Большинство детей слишком застенчивы, чтобы ответить, но несколько человек, вместе с Эллой, тихонько произносят «и-го-го», и у меня внутри что-то тёплое разливается от смеха.
Если это не самое милое, что я видела, то я не знаю, что тогда милое.
И вообще… когда я в последний раз смеялась в полдень в четверг?
Когда я в последний раз вообще выходила на улицу в четверг? С другими людьми? Даже не могу вспомнить.
Звук детского ржания пугает Хэппи. Она отдёргивается от бутылки, забивая копытцами. Кто-то из детей испуганно ахает.
Кэш не вздрагивает. Он продолжает мягко гладить жеребёнка по спине, тихонько приговаривая:
— Всё в порядке, Хэппи. Они просто хотят поздороваться. Всё хорошо.

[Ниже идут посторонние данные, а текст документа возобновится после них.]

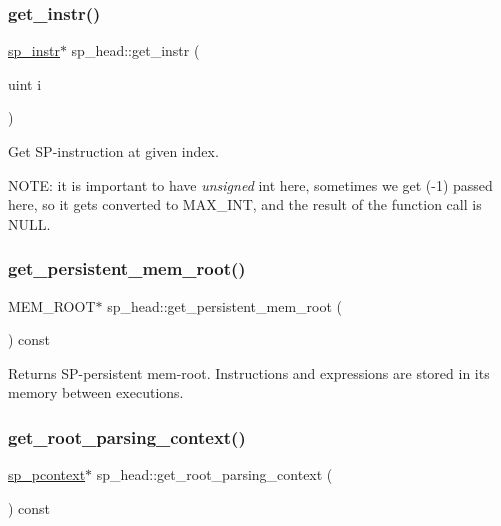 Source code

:\subsubsection{\texorpdfstring{get\+\_\+instr()}{get\_instr()}}
{\footnotesize\ttfamily \mbox{\hyperlink{classsp__instr}{sp\+\_\+instr}}$\ast$ sp\+\_\+head\+::get\+\_\+instr (\begin{DoxyParamCaption}\item[{uint}]{i }\end{DoxyParamCaption})\hspace{0.3cm}{\ttfamily [inline]}}

Get SP-\/instruction at given index.

N\+O\+TE\+: it is important to have {\itshape unsigned} int here, sometimes we get (-\/1) passed here, so it get\textquotesingle{}s converted to M\+A\+X\+\_\+\+I\+NT, and the result of the function call is N\+U\+LL. \mbox{\label{classsp__head_a0a505191b322f3bb15699f83fe69330b}} 
\subsubsection{\texorpdfstring{get\+\_\+persistent\+\_\+mem\+\_\+root()}{get\_persistent\_mem\_root()}}
{\footnotesize\ttfamily M\+E\+M\+\_\+\+R\+O\+OT$\ast$ sp\+\_\+head\+::get\+\_\+persistent\+\_\+mem\+\_\+root (\begin{DoxyParamCaption}{ }\end{DoxyParamCaption}) const\hspace{0.3cm}{\ttfamily [inline]}}

\begin{DoxyReturn}{Returns}
SP-\/persistent mem-\/root. Instructions and expressions are stored in its memory between executions. 
\end{DoxyReturn}
\mbox{\label{classsp__head_ae36e4506a4d63fef79403721a4739907}} 
\subsubsection{\texorpdfstring{get\+\_\+root\+\_\+parsing\+\_\+context()}{get\_root\_parsing\_context()}}
{\footnotesize\ttfamily \mbox{\hyperlink{classsp__pcontext}{sp\+\_\+pcontext}}$\ast$ sp\+\_\+head\+::get\+\_\+root\+\_\+parsing\+\_\+context (\begin{DoxyParamCaption}{ }\end{DoxyParamCaption}) const\hspace{0.3cm}{\ttfamily [inline]}}

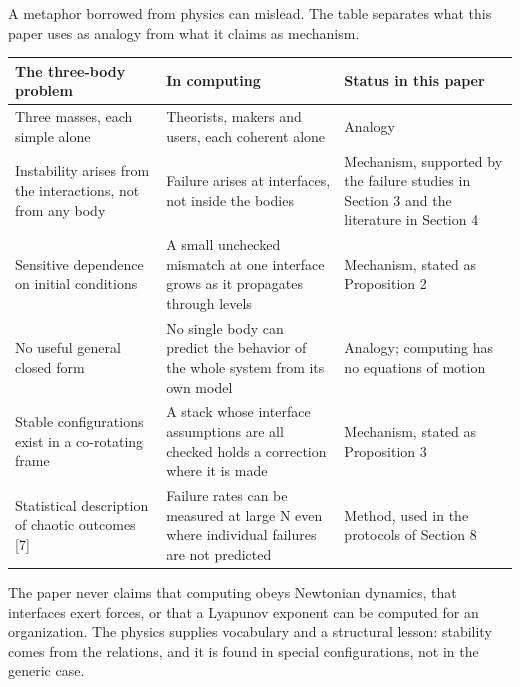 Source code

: \documentclass[
  10pt,
]{article}
\newcounter{none} %
\begin{document}
A metaphor borrowed from physics can mislead. The table separates what
this paper uses as analogy from what it claims as mechanism.

{\def\LTcaptype{none} %
\begin{longtable}[]{@{}
  >{\raggedright\arraybackslash}p{}
  >{\raggedright\arraybackslash}p{}
  >{\raggedright\arraybackslash}p{}@{}}
\toprule\noalign{}
\begin{minipage}[b]{\linewidth}\raggedright
The three-body problem
\end{minipage} & \begin{minipage}[b]{\linewidth}\raggedright
In computing
\end{minipage} & \begin{minipage}[b]{\linewidth}\raggedright
Status in this paper
\end{minipage} \\
\midrule\noalign{}
\endhead
\bottomrule\noalign{}
\endlastfoot
Three masses, each simple alone & Theorists, makers and users, each
coherent alone & Analogy \\
Instability arises from the interactions, not from any body & Failure
arises at interfaces, not inside the bodies & Mechanism, supported by
the failure studies in Section 3 and the literature in Section 4 \\
Sensitive dependence on initial conditions & A small unchecked mismatch
at one interface grows as it propagates through levels & Mechanism,
stated as Proposition 2 \\
No useful general closed form & No single body can predict the behavior
of the whole system from its own model & Analogy; computing has no
equations of motion \\
Stable configurations exist in a co-rotating frame & A stack whose
interface assumptions are all checked holds a correction where it is
made & Mechanism, stated as Proposition 3 \\
Statistical description of chaotic outcomes {[}7{]} & Failure rates can
be measured at large N even where individual failures are not predicted
& Method, used in the protocols of Section 8 \\
\end{longtable}
}

The paper never claims that computing obeys Newtonian dynamics, that
interfaces exert forces, or that a Lyapunov exponent can be computed for
an organization. The physics supplies vocabulary and a structural
lesson: stability comes from the relations, and it is found in special
configurations, not in the generic case.
\end{document}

Давай, возьми бутылку ещё раз. Вот так. Отличная работа, Хэппи. Уже вижу, как ты становишься большой и сильной.
— Заклинатель лошадей, — усмехается Джон Би, покачав головой.
И ветеринар не ошибается.
Я просто… не понимаю. Это проявление нежности совершенно не вяжется с тем, как Кэш на днях чуть ли не закинул меня в седло. С тем, как он со мной разговаривал. Такое ощущение, что он очень старается быть придурком в моём присутствии. И в то же время создаётся впечатление, что у него есть мягкая, заботливая сторона. Та, которая, вероятно, делает его потрясающим любовником.